Guest Post - Queen Charlotte’s Fictitious Sister

I am delighted to welcome Geri Walton as my guest today.


Geri is a history graduate and writer. Her first book, Marie Antoinette’s Confidante: The Rise and Fall of the Princesse de Lamballe, examines the relationship between Queen Marie Antoinette and Marie Thérèse, the Princess de Lamballe. Based on a wide variety of historical sources it captures the waning days and grisly demise of the French monarchy. 

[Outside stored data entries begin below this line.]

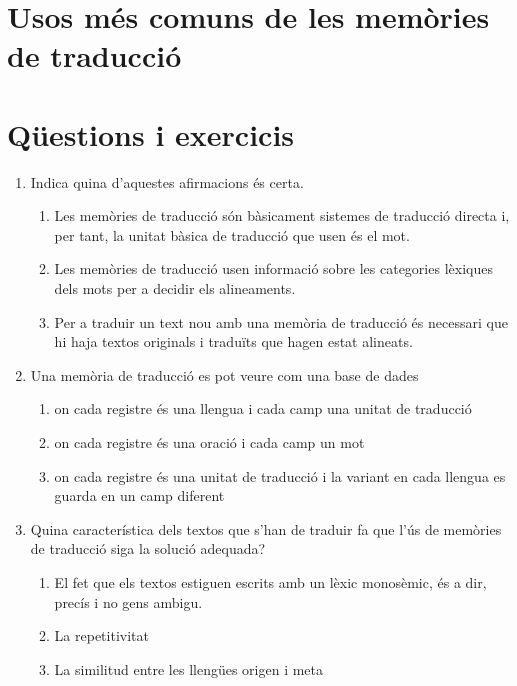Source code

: \section{Usos més comuns de les memòries de traducció}
\label{se:usosmemtrad}

\section{Qüestions i exercicis}

\begin{enumerate}
\item Indica quina d'aquestes afirmacions és certa.
\begin{enumerate}
\item Les memòries de traducció són bàsicament sistemes de
     traducció directa i, per tant, la unitat bàsica de traducció que
     usen és el mot.
\item Les memòries de traducció usen informació sobre les
     categories lèxiques dels mots per a decidir els alineaments.
\item Per a traduir un text nou amb una memòria de traducció
     és necessari que hi haja textos
     originals i traduïts que hagen estat alineats.
\end{enumerate}

\item Una memòria de traducció es pot veure com una base de dades 
   
\begin{enumerate}
\item on cada registre és una llengua i cada camp una unitat de
      traducció
\item on cada registre és una oració i cada camp un mot
\item on cada registre és una unitat de traducció i la variant en
      cada llengua es guarda en un camp diferent
\end{enumerate}

\item Quina característica dels textos que s'han de traduir fa que
   l'ús de memòries de traducció siga la solució adequada?
   
\begin{enumerate}
\item El fet que els textos estiguen escrits amb un lèxic
      monosèmic, és a dir, precís i no gens ambigu.
\item La repetitivitat
\item La similitud entre les llengües origen i meta
\end{enumerate}


\end{enumerate}
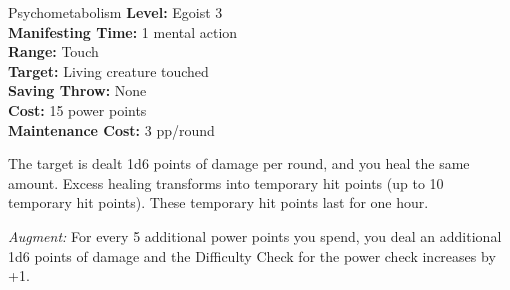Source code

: {Psychometabolism}
{
	\textbf{Level:}
	Egoist 3\\
	\textbf{Manifesting Time:}
	1 mental action\\
	\textbf{Range:}
	Touch\\
	\textbf{Target:}
	Living creature touched\\
	\textbf{Saving Throw:}
	None\\
	\textbf{Cost:}
	15 power points\\
	\textbf{Maintenance Cost:}
	3 pp/round\\
}
{
	The target is dealt 1d6 points of damage per round, and you heal the same amount. Excess healing transforms into temporary hit points (up to 10 temporary hit points). These temporary hit points last for one hour.

	\textit{Augment:} For every 5 additional power points you spend, you deal an additional 1d6 points of damage and the Difficulty Check for the power check increases by +1.
}
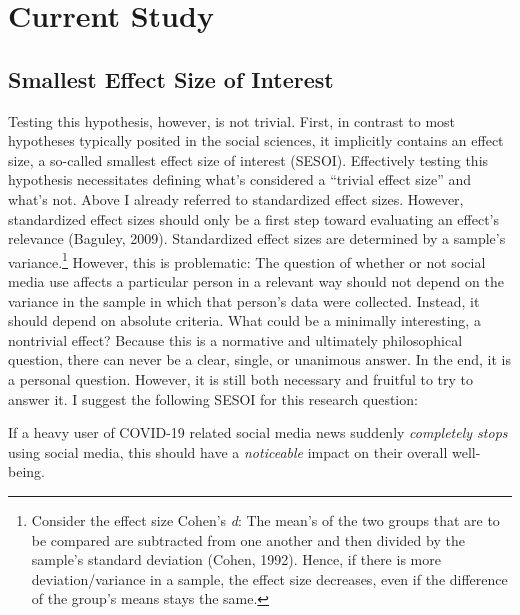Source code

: \documentclass[
  english,
  man,mask,floatsintext]{apa6}
\begin{document}
\hypertarget{current-study}{%
\section{Current Study}\label{current-study}}

\hypertarget{smallest-effect-size-of-interest}{%
\subsection{Smallest Effect Size of Interest}\label{smallest-effect-size-of-interest}}

Testing this hypothesis, however, is not trivial.
First, in contrast to most hypotheses typically posited in the social sciences, it implicitly contains an effect size, a so-called smallest effect size of interest (SESOI).
Effectively testing this hypothesis necessitates defining what's considered a ``trivial effect size'' and what's not.
Above I already referred to standardized effect sizes.
However, standardized effect sizes should only be a first step toward evaluating an effect's relevance (Baguley, 2009).
Standardized effect sizes are determined by a sample's variance.\footnote{Consider the effect size Cohen's \emph{d}: The mean's of the two groups that are to be compared are subtracted from one another and then divided by the sample's standard deviation (Cohen, 1992). Hence, if there is more deviation/variance in a sample, the effect size decreases, even if the difference of the group's means stays the same.}
However, this is problematic: The question of whether or not social media use affects a particular person in a relevant way should not depend on the variance in the sample in which that person's data were collected.
Instead, it should depend on absolute criteria.
What could be a minimally interesting, a nontrivial effect?
Because this is a normative and ultimately philosophical question, there can never be a clear, single, or unanimous answer.
In the end, it is a personal question.
However, it is still both necessary and fruitful to try to answer it.
I suggest the following SESOI for this research question:

If a heavy user of COVID-19 related social media news suddenly \emph{completely stops} using social media, this should have a \emph{noticeable} impact on their overall well-being.
\end{document}
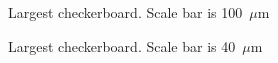 \begin{figure}[htb]
    \begin{subfigure}[t]{0.24\linewidth}
    	\centering
    	\caption{Largest checkerboard. Scale bar is 100~$\mu$m}
    	\label{fig:b2d26_q26}
    \end{subfigure}
    \hfill
    \begin{subfigure}[t]{0.24\linewidth}
    	\centering
    	\caption{Largest checkerboard. Scale bar is 40~$\mu$m}
    	\label{fig:b2d27_q27}
    \end{subfigure}
    \hfill
    \begin{subfigure}[t]{0.24\linewidth}

\end{subfigure}
\end{figure}
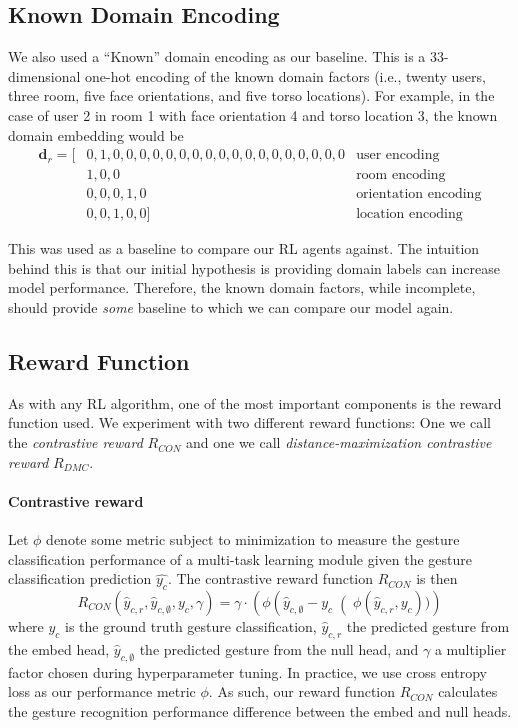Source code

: \subsection{Known Domain Encoding}
We also used a ``Known'' domain encoding as our baseline.
This is a 33-dimensional one-hot encoding of the known domain factors (i.e., twenty users, three room, five face orientations, and five torso locations).
For example, in the case of user 2 in room 1 with face orientation 4 and torso location 3, the known domain embedding would be
\begin{align*}
	\boldsymbol{d}_r = [&0,1,0,0,0,0,0,0,0,0,0,0,0,0,0,0,0,0,0,0 & \text{user encoding} \\
	                    &1,0,0                                   & \text{room encoding} \\
	                    &0,0,0,1,0                               & \text{orientation encoding} \\
	                    &0,0,1,0,0]                              & \text{location encoding}
\end{align*}

This was used as a baseline to compare our RL agents against.
The intuition behind this is that our initial hypothesis is providing domain labels can increase model performance.
Therefore, the known domain factors, while incomplete, should provide \textit{some} baseline to which we can compare our model again.

\subsection{Reward Function}\label{subsec:methodology-reward}

As with any RL algorithm, one of the most important components is the reward function used.
We experiment with two different reward functions: One we call the \textit{contrastive reward} $R_{CON}$ and one we call \textit{distance-maximization contrastive reward} $R_{DMC}$.

\paragraph{Contrastive reward}
Let $\phi$ denote some metric subject to minimization to measure the gesture classification performance of a multi-task learning module given the gesture classification prediction $\hat{y_{c}}$.
The contrastive reward function $R_{CON}$ is then 
\begin{equation}
	R_{CON}(\hat{y}_{c,r}, \hat{y}_{c,\emptyset}, y_c, \gamma) = \gamma \cdot \left(\phi\left(\hat{y}_{c,\emptyset} - y_c\right(\phi\left(\hat{y}_{c,r}, y_c\right))\right)
\end{equation}
where $y_c$ is the ground truth gesture classification, $\hat{y}_{c,r} $ the predicted gesture from the embed head, $\hat{y}_{c,\emptyset}$ the predicted gesture from the null head, and $\gamma$ a multiplier factor chosen during hyperparameter tuning.
In practice, we use cross entropy loss as our performance metric $\phi$.
As such, our reward function $R_{CON}$ calculates the gesture recognition performance difference between the embed and null heads.

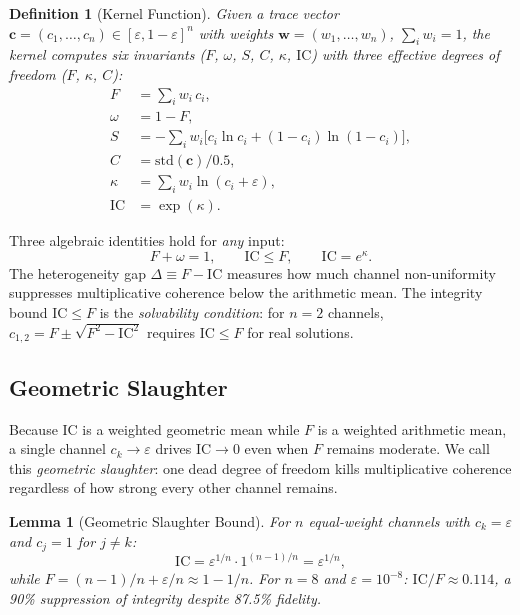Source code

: \documentclass[
  aps,
  prd,
  twocolumn,
  superscriptaddress,
  nofootinbib,
  floatfix
]{revtex4-2}
\newtheorem{definition}[theorem]{Definition}
\newtheorem{lemma}[theorem]{Lemma}
\newcommand{\eps}{\varepsilon}
\newcommand{\beq}{\begin{equation}}
\newcommand{\eeq}{\end{equation}}
\newcommand{\tvec}{\mathbf{c}}
\newcommand{\wvec}{\mathbf{w}}
\newcommand{\IC}{\mathrm{IC}}
\begin{document}
\begin{definition}[Kernel Function]\label{def:kernel}
Given a trace vector $\tvec = (c_1, \ldots, c_n) \in
[\eps, 1{-}\eps]^n$ with weights $\wvec = (w_1, \ldots, w_n)$,
$\sum_i w_i = 1$, the kernel computes six invariants
($F$, $\omega$, $S$, $C$, $\kappa$, $\IC$) with three
effective degrees of freedom ($F$, $\kappa$, $C$):
\begin{align}
  F &= \textstyle\sum_i w_i \, c_i, \label{eq:F} \\
  \omega &= 1 - F, \label{eq:omega} \\
  S &= -\textstyle\sum_i w_i \bigl[c_i \ln c_i
       + (1{-}c_i)\ln(1{-}c_i)\bigr], \label{eq:S} \\
  C &= \mathrm{std}(\tvec) / 0.5, \label{eq:C} \\
  \kappa &= \textstyle\sum_i w_i \ln(c_i + \eps), \label{eq:kappa} \\
  \IC &= \exp(\kappa). \label{eq:IC}
\end{align}
\end{definition}

\noindent Three algebraic identities hold for \emph{any} input:
\beq\label{eq:tier1}
  F + \omega = 1, \qquad
  \IC \leq F, \qquad
  \IC = e^{\kappa}.
\eeq
The heterogeneity gap $\Delta \equiv F - \IC$
measures how much channel non-uniformity
suppresses multiplicative coherence below the arithmetic
mean.  The integrity bound $\IC \leq F$ is the
\emph{solvability condition}: for $n{=}2$ channels,
$c_{1,2} = F \pm \sqrt{F^2 - \IC^2}$ requires
$\IC \leq F$ for real solutions.

\subsection{Geometric Slaughter}\label{sec:slaughter}

Because $\IC$ is a weighted geometric mean while $F$
is a weighted arithmetic mean, a single channel
$c_k \to \eps$ drives $\IC \to 0$ even when $F$
remains moderate.  We call this \emph{geometric
slaughter}: one dead degree of freedom kills
multiplicative coherence regardless of how strong
every other channel remains.

\begin{lemma}[Geometric Slaughter Bound]\label{lem:slaughter}
For $n$ equal-weight channels with $c_k = \eps$ and
$c_j = 1$ for $j \neq k$:
\beq
  \IC = \eps^{1/n} \cdot 1^{(n-1)/n} = \eps^{1/n},
\eeq
while $F = (n-1)/n + \eps/n \approx 1 - 1/n$.
For $n{=}8$ and $\eps = 10^{-8}$: $\IC/F \approx 0.114$,
a 90\% suppression of integrity despite 87.5\% fidelity.
\end{lemma}
\end{document}
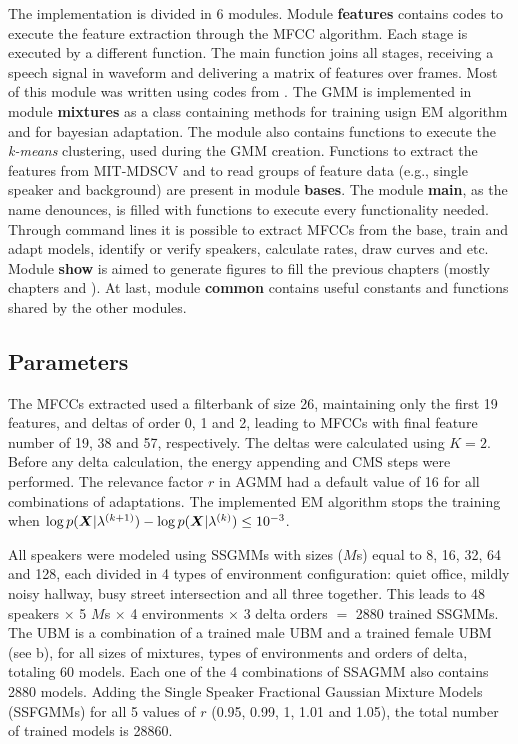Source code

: The implementation is divided in 6 modules. Module \textbf{features} contains codes to execute the feature extraction through the MFCC algorithm. Each stage is executed by a different function. The main function joins all stages, receiving a speech signal in waveform and delivering a matrix of features over frames. Most of this module was written using codes from . The GMM is implemented in module \textbf{mixtures} as a class containing methods for training usign EM algorithm and for bayesian adaptation. The module also contains functions to execute the \emph{k-means} clustering, used during the GMM creation. Functions to extract the features from MIT-MDSCV and to read groups of feature data (e.g., single speaker and background) are present in module \textbf{bases}. The module \textbf{main}, as the name denounces, is filled with functions to execute every functionality needed. Through command lines it is possible to extract MFCCs from the base, train and adapt models, identify or verify speakers, calculate rates, draw curves and etc. Module \textbf{show} is aimed to generate figures to fill the previous chapters (mostly chapters  and ). At last, module \textbf{common} contains useful constants and functions shared by the other modules.

\subsection{Parameters}

The MFCCs extracted used a filterbank of size 26, maintaining only the first 19 features, and deltas of order 0, 1 and 2, leading to MFCCs with final feature number of 19, 38 and 57, respectively. The deltas were calculated using $K = 2$. Before any delta calculation, the energy appending and CMS steps were performed. The relevance factor $r$ in AGMM had a default value of 16 for all combinations of adaptations. The implemented EM algorithm stops the training when $\log p(\boldsymbol{X}|\lambda^{(k+1)}) - \log p(\boldsymbol{X}|\lambda^{(k)}) \le 10^{-3}$.

All speakers were modeled using SSGMMs with sizes ($M$s) equal to 8, 16, 32, 64 and 128, each divided in 4 types of environment configuration: quiet office, mildly noisy hallway, busy street intersection and all three together. This leads to 48 speakers $\times$ 5 $M$s $\times$ 4 environments $\times$ 3 delta orders $=$ 2880 trained SSGMMs. The UBM is a combination of a trained male UBM and a trained female UBM (see b), for all sizes of mixtures, types of environments and orders of delta, totaling 60 models. Each one of the 4 combinations of SSAGMM also contains 2880 models. Adding the Single Speaker Fractional Gaussian Mixture Models (SSFGMMs) for all 5 values of $r$ (0.95, 0.99, 1, 1.01 and 1.05), the total number of trained models is 28860.

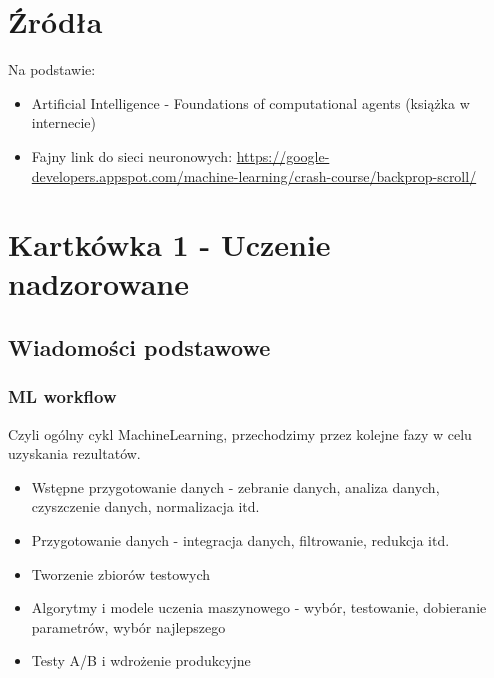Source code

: \documentclass[a4paper,15pt]{article}
\begin{document}
\tableofcontents

\newpage
\section{Źródła}
Na podstawie:
\begin{itemize}
\item Artificial Intelligence - Foundations of computational agents (książka w internecie)
\item Fajny link do sieci neuronowych: \url{https://google-developers.appspot.com/machine-learning/crash-course/backprop-scroll/}
\end{itemize}

\section{Kartkówka 1 - Uczenie nadzorowane}

\subsection{Wiadomości podstawowe}

\subsubsection{ML workflow}
Czyli ogólny cykl MachineLearning, przechodzimy przez kolejne fazy w celu uzyskania rezultatów.
\begin{itemize}
\item Wstępne przygotowanie danych - zebranie danych, analiza danych, czyszczenie danych, normalizacja itd.
\item Przygotowanie danych - integracja danych, filtrowanie, redukcja itd.
\item Tworzenie zbiorów testowych
\item Algorytmy i modele uczenia maszynowego - wybór, testowanie, dobieranie parametrów, wybór najlepszego
\item Testy A/B i wdrożenie produkcyjne
\end{itemize}
\end{document}

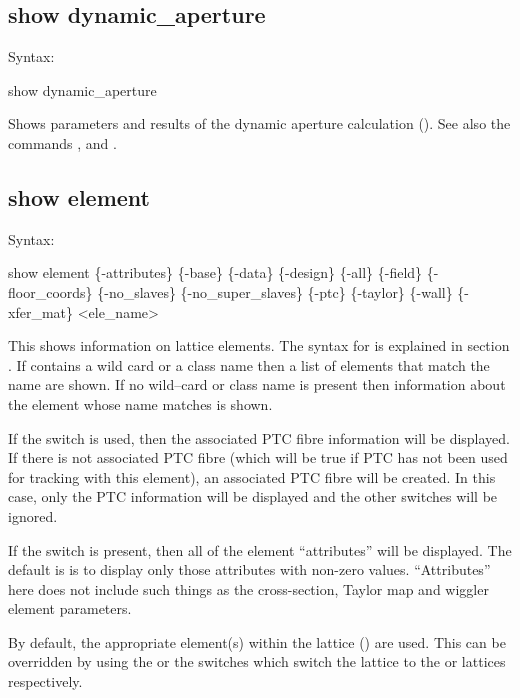 {{{{{{{{\subsection{show dynamic_aperture}
\label{s:show.da}

Syntax:
\begin{example}
  show dynamic_aperture
\end{example}

Shows parameters and results of the dynamic aperture calculation ().
See also the commands , and .


\subsection{show element}
\label{s:show.element}

Syntax:
\begin{example}
  show element \{-attributes\} \{-base\} \{-data\} \{-design\} \{-all\} \{-field\}
      \{-floor_coords\} \{-no_slaves\} \{-no_super_slaves\} \{-ptc\} \{-taylor\} \{-wall\} 
      \{-xfer_mat\} <ele_name>
\end{example}

This shows information on lattice elements. The syntax for  is explained in section
. If  contains a wild card or a class name then a list of
elements that match the name are shown. If no wild--card or class name is present then information
about the element whose name matches  is shown.

If the  switch is used, then the associated PTC fibre information will be displayed. If
there is not associated PTC fibre (which will be true if PTC has not been used for tracking with
this element), an associated PTC fibre will be created. In this case, only the PTC information will
be displayed and the other switches will be ignored.

If the  switch is present, then all of the element ``attributes'' will be
displayed. The default is is to display only those attributes with non-zero values. ``Attributes''
here does not include such things as the cross-section, Taylor map and wiggler element parameters.

By default, the appropriate element(s) within the  lattice () are
used. This can be overridden by using the  or the  switches which switch the
lattice to the  or  lattices respectively.

}}}}}}}}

Guest Post - Queen Charlotte’s Fictitious Sister

When Charlotte of Mecklenburg-Strelitz arrived in England, no one would have called her a beauty. However, she did have other impressive qualities. She had an agreeable manner, "unaffected modesty," and a graceful and expressive way of speaking. Charlotte was also unbendingly loyal to her servants and there were no household upheavals related to party connections or political issues. Yet, of all the Queen's qualities, it was her goodness that shone the most and the thing that many people remembered.


Pastel of Queen Charlotte
 with her eldest daughter Charlotte
by Francis Cotes in 1767,
Courtesy of Wikipedia
An example of the Queen’s goodness was demonstrated around 1771. In June, shortly after the Queen delivered her son Ernest-Augustus, a woman name Sarah Wilson became a maidservant to Caroline Vernon. Vernon was lady-in-waiting to Queen Charlotte, and because of that, Wilson was allowed access to the Queen's apartments.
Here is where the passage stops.